%%

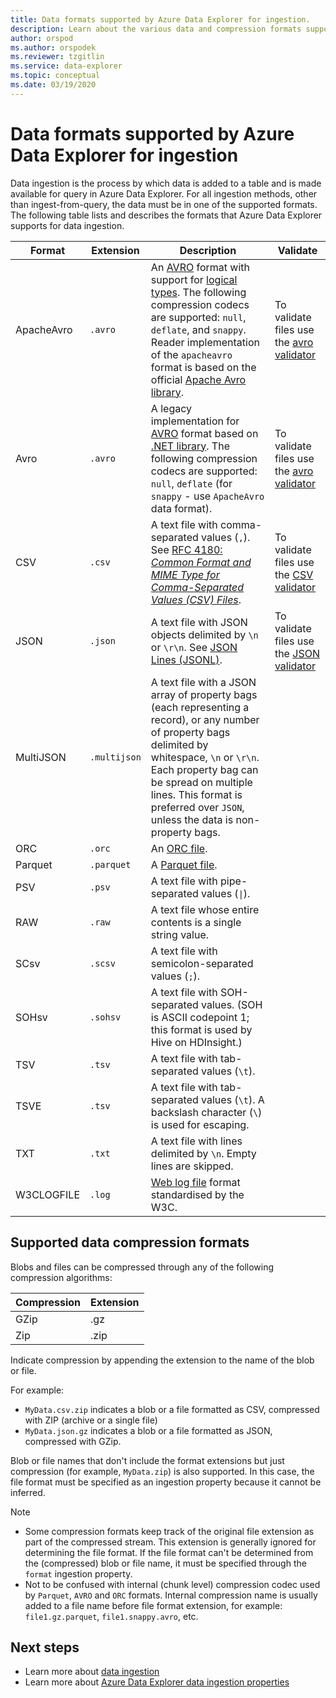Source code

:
```yaml
---
title: Data formats supported by Azure Data Explorer for ingestion.
description: Learn about the various data and compression formats supported by Azure Data Explorer for ingestion.
author: orspod
ms.author: orspodek
ms.reviewer: tzgitlin
ms.service: data-explorer
ms.topic: conceptual
ms.date: 03/19/2020
---
```


# Data formats supported by Azure Data Explorer for ingestion

Data ingestion is the process by which data is added to a table and is made available for query in Azure Data Explorer. For all ingestion methods, other than ingest-from-query, the data must be in one of the supported formats. The following table lists and describes the formats that Azure Data Explorer supports for data ingestion.

|Format   |Extension   |Description| Validate |
|---------|------------|-----------|---------------|
|ApacheAvro|`.avro`    |An [AVRO](https://avro.apache.org/docs/current/) format with support for [logical types](https://avro.apache.org/docs/current/spec.html#Logical+Types). The following compression codecs are supported: `null`, `deflate`, and `snappy`. Reader implementation of the `apacheavro` format is based on the official [Apache Avro library](https://github.com/apache/avro).|To validate files use the [avro validator](https://pypi.org/project/avro-validator/)|
|Avro     |`.avro`     |A legacy implementation for [AVRO](https://avro.apache.org/docs/current/) format based on [.NET library](https://www.nuget.org/packages/Microsoft.Hadoop.Avro). The following compression codecs are supported: `null`, `deflate` (for `snappy` - use `ApacheAvro` data format).|To validate files use the [avro validator](https://pypi.org/project/avro-validator/)|
|CSV      |`.csv`      |A text file with comma-separated values (`,`). See [RFC 4180: _Common Format and MIME Type for Comma-Separated Values (CSV) Files_](https://www.ietf.org/rfc/rfc4180.txt).|To validate files use the [CSV validator](http://csvlint.io/)|
|JSON     |`.json`     |A text file with JSON objects delimited by `\n` or `\r\n`. See [JSON Lines (JSONL)](http://jsonlines.org/).|To validate files use the [JSON validator](https://jsononline.net/json-validator)|
|MultiJSON|`.multijson`|A text file with a JSON array of property bags (each representing a record), or any number of property bags delimited by whitespace, `\n` or `\r\n`. Each property bag can be spread on multiple lines. This format is preferred over `JSON`, unless the data is non-property bags.| |
|ORC      |`.orc`      |An [ORC file](https://en.wikipedia.org/wiki/Apache_ORC).| |
|Parquet  |`.parquet`  |A [Parquet file](https://en.wikipedia.org/wiki/Apache_Parquet). | |
|PSV      |`.psv`      |A text file with pipe-separated values (<code>&#124;</code>).| |
|RAW      |`.raw`      |A text file whose entire contents is a single string value.| |
|SCsv     |`.scsv`     |A text file with semicolon-separated values (`;`).| |
|SOHsv    |`.sohsv`    |A text file with SOH-separated values. (SOH is ASCII codepoint 1; this format is used by Hive on HDInsight.)| |
|TSV      |`.tsv`      |A text file with tab-separated values (`\t`).| |
|TSVE     |`.tsv`      |A text file with tab-separated values (`\t`). A backslash character (`\`) is used for escaping.| |
|TXT      |`.txt`      |A text file with lines delimited by `\n`. Empty lines are skipped.| |
|W3CLOGFILE |`.log`    |[Web log file](https://www.w3.org/TR/WD-logfile.html) format standardised by the W3C.| |


## Supported data compression formats

Blobs and files can be compressed through any of the following compression algorithms:

|Compression|Extension|
|-----------|---------|
|GZip       |.gz      |
|Zip        |.zip     |

Indicate compression by appending the extension to the name of the blob or file.

For example:
* `MyData.csv.zip` indicates a blob or a file formatted as CSV, compressed with ZIP (archive or a single file)
* `MyData.json.gz` indicates a blob or a file formatted as JSON, compressed with GZip.

Blob or file names that don't include the format extensions but just compression (for example, `MyData.zip`) is also supported. In this case, the file format
must be specified as an ingestion property because it cannot be inferred.

> [!NOTE]
> * Some compression formats keep track of the original file extension as part of the compressed stream. This extension is generally ignored for determining the file format. If the file format can't be determined from the (compressed) blob or file name, it must be specified through the `format` ingestion property.
> * Not to be confused with internal (chunk level) compression codec used by `Parquet`, `AVRO` and `ORC` formats. Internal compression name is usually added to a file name before file format extension, for example: `file1.gz.parquet`, `file1.snappy.avro`, etc.

## Next steps

* Learn more about [data ingestion](ingest-data-overview.md)
* Learn more about [Azure Data Explorer data ingestion properties](ingestion-properties.md)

%%

* **EXERCISE**
For the lines above, output exactly those from the line containing "are skipped.| |" through the line containing "a single file)", and skip the others.

* **TASK SOLUTION**
|TXT      |`.txt`      |A text file with lines delimited by `\n`. Empty lines are skipped.| |
|W3CLOGFILE |`.log`    |[Web log file](https://www.w3.org/TR/WD-logfile.html) format standardised by the W3C.| |


## Supported data compression formats

Blobs and files can be compressed through any of the following compression algorithms:

|Compression|Extension|
|-----------|---------|
|GZip       |.gz      |
|Zip        |.zip     |

Indicate compression by appending the extension to the name of the blob or file.

For example:
* `MyData.csv.zip` indicates a blob or a file formatted as CSV, compressed with ZIP (archive or a single file)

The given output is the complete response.